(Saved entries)
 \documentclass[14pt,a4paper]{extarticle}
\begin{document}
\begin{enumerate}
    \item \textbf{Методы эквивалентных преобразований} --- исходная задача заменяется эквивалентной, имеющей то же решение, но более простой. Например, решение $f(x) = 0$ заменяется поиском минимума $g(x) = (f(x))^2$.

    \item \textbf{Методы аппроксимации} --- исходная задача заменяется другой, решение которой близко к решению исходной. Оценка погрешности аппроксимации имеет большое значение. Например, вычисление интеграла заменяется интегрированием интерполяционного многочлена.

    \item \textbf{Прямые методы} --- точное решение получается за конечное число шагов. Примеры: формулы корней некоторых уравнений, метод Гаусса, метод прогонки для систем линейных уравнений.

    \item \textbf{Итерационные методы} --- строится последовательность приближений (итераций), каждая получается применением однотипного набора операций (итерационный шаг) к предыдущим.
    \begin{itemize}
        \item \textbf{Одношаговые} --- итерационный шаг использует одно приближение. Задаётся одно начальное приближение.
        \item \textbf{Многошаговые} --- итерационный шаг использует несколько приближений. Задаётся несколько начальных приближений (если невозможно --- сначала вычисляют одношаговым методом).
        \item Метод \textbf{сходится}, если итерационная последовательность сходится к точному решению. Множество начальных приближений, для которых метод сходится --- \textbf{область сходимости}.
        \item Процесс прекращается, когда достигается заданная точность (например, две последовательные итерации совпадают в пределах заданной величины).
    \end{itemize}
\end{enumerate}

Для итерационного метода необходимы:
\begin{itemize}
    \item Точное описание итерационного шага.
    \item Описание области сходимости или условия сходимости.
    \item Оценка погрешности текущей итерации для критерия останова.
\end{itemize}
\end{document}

...

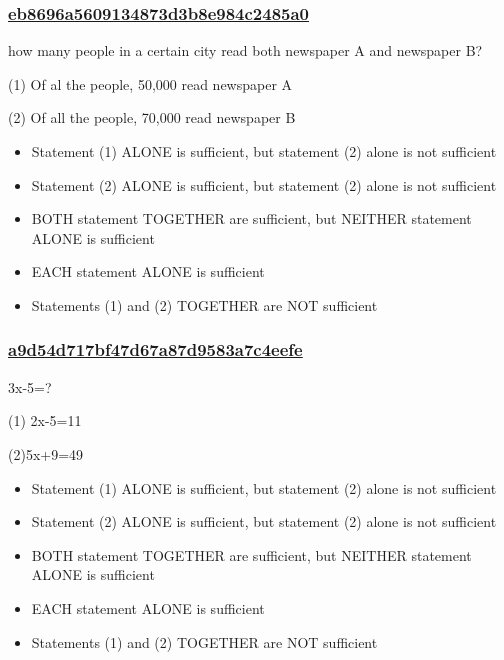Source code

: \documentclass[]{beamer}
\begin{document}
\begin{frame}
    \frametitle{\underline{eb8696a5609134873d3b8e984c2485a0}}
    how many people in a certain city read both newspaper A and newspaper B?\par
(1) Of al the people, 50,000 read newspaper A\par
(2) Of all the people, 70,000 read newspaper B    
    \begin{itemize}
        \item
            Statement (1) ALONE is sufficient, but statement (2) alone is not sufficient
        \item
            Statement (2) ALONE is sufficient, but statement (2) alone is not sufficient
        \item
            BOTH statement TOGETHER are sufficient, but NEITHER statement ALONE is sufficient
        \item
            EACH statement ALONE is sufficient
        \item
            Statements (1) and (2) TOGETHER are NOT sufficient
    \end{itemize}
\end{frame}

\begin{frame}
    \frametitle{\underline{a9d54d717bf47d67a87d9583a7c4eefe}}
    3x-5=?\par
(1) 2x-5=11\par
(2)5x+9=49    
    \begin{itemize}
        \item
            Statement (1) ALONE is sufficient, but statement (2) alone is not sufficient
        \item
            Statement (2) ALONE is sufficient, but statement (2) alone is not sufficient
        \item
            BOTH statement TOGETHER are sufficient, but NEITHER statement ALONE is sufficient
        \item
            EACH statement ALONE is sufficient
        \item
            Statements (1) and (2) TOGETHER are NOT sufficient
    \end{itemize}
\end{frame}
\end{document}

* * *

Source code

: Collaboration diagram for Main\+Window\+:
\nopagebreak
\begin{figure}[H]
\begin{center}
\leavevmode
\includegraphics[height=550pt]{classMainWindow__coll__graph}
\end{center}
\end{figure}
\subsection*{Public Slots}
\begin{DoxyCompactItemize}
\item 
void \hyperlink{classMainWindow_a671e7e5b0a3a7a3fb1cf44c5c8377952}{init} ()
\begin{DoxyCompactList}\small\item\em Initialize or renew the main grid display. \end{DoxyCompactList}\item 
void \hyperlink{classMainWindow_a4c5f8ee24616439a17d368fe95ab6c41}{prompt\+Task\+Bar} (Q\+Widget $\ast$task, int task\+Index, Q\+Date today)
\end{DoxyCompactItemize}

EXERCISE DIRECTIONS: Bring together every line in the entries that holds the string "получается".

RESULT OF THE TASK:
    \item \textbf{Прямые методы} --- точное решение получается за конечное число шагов. Примеры: формулы корней некоторых уравнений, метод Гаусса, метод прогонки для систем линейных уравнений.
    \item \textbf{Итерационные методы} --- строится последовательность приближений (итераций), каждая получается применением однотипного набора операций (итерационный шаг) к предыдущим.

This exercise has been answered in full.